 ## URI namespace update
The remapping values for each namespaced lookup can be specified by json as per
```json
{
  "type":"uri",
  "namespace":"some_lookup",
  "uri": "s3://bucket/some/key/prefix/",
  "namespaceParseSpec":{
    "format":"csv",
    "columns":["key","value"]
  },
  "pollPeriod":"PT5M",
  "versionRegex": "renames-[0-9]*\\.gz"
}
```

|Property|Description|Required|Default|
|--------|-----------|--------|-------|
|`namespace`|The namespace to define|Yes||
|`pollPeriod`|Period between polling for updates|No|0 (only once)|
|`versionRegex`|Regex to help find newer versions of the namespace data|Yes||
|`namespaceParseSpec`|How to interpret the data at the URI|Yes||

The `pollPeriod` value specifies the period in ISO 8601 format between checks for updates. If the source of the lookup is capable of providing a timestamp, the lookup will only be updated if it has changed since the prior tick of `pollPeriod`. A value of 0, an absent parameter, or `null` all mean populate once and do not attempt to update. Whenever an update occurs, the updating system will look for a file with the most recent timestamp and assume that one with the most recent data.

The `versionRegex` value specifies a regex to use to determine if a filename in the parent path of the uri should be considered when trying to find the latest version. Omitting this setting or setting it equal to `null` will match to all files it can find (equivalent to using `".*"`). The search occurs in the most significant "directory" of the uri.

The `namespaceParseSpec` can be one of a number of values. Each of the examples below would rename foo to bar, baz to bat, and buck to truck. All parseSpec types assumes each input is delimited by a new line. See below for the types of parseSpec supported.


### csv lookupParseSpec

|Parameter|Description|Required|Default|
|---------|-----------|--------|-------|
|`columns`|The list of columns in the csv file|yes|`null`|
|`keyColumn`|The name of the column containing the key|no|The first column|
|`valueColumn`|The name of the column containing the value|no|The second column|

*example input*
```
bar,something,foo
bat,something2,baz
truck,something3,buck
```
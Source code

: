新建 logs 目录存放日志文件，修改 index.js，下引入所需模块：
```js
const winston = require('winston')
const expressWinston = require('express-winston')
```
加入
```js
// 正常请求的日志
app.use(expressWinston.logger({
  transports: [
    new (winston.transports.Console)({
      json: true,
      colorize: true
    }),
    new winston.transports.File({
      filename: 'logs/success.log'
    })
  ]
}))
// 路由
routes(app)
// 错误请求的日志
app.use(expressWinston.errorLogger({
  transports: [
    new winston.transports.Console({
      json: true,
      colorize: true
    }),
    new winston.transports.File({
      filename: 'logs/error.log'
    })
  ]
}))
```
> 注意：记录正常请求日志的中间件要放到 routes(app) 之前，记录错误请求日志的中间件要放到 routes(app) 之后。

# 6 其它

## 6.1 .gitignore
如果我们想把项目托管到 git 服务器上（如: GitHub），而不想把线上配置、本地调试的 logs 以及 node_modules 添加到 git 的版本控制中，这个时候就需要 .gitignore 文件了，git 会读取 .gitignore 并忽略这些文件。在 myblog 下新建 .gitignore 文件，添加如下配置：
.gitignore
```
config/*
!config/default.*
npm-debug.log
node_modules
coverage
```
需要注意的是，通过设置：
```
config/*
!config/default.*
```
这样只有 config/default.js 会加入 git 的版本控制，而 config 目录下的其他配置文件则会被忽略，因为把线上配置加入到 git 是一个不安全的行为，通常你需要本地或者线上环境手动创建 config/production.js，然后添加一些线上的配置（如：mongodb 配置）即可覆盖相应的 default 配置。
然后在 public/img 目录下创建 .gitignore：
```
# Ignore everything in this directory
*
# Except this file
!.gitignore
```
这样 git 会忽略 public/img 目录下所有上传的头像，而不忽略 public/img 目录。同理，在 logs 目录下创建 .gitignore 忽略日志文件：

...

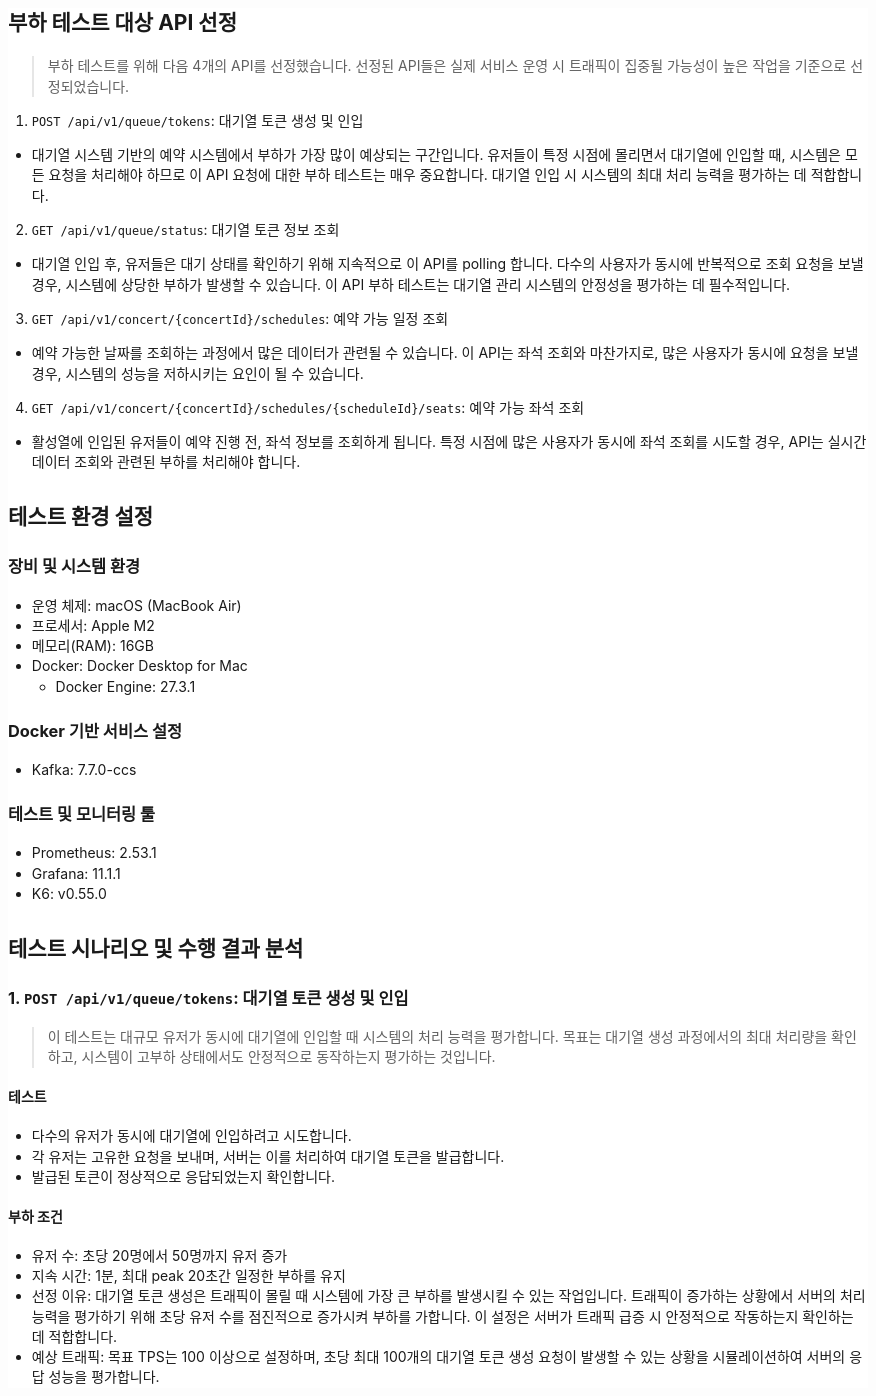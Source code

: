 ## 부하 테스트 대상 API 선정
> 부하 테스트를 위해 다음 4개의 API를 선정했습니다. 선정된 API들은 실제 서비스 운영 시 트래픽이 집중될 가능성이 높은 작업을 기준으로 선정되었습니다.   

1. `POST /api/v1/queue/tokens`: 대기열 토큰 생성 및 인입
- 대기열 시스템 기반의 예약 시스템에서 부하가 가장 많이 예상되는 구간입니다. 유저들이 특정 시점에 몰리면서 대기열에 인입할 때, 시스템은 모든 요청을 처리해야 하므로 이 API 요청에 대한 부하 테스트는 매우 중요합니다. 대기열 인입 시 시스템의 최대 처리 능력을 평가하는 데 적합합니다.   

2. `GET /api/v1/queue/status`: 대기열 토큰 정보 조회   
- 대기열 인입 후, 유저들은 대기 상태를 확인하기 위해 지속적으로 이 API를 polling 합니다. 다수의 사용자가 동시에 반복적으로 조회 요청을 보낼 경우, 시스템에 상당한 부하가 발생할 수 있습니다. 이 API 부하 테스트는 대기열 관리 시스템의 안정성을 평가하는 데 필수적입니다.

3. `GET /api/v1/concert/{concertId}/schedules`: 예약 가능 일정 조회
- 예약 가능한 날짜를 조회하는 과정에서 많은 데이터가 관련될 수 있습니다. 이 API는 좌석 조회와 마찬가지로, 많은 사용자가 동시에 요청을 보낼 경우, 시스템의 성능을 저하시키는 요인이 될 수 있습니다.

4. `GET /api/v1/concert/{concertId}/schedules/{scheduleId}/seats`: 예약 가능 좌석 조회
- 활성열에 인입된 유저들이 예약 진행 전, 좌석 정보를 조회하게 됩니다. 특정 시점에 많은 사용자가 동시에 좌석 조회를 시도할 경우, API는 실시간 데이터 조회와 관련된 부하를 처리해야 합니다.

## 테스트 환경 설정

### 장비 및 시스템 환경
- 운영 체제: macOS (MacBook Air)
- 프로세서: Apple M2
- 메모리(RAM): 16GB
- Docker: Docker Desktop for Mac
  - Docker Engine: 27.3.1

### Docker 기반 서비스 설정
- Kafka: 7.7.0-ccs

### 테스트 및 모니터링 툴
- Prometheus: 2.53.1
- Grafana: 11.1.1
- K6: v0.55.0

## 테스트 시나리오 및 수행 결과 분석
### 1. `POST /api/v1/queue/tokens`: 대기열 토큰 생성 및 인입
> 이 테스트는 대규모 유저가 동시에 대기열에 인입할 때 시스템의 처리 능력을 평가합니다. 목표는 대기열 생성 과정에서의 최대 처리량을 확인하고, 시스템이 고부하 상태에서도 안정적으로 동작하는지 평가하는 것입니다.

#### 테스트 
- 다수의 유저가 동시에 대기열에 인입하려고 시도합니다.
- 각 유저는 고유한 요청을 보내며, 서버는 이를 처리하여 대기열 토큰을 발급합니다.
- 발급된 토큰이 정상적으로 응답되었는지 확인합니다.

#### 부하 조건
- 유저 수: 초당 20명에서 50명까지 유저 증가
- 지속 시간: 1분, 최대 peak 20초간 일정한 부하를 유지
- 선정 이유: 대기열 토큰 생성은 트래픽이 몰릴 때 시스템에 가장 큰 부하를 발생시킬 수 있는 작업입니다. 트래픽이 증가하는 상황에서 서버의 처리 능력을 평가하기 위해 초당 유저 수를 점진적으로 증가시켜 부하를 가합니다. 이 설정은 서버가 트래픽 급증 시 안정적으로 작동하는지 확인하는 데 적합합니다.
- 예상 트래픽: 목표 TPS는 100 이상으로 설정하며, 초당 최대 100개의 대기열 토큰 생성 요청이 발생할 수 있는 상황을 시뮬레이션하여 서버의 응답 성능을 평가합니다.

• [TASK TO COMPLETE]: Across the data, pull every line containing the string "filename".

• [COMPLETED EXERCISE]:
The `versionRegex` value specifies a regex to use to determine if a filename in the parent path of the uri should be considered when trying to find the latest version. Omitting this setting or setting it equal to `null` will match to all files it can find (equivalent to using `".*"`). The search occurs in the most significant "directory" of the uri.
      filename: 'logs/success.log'
      filename: 'logs/error.log'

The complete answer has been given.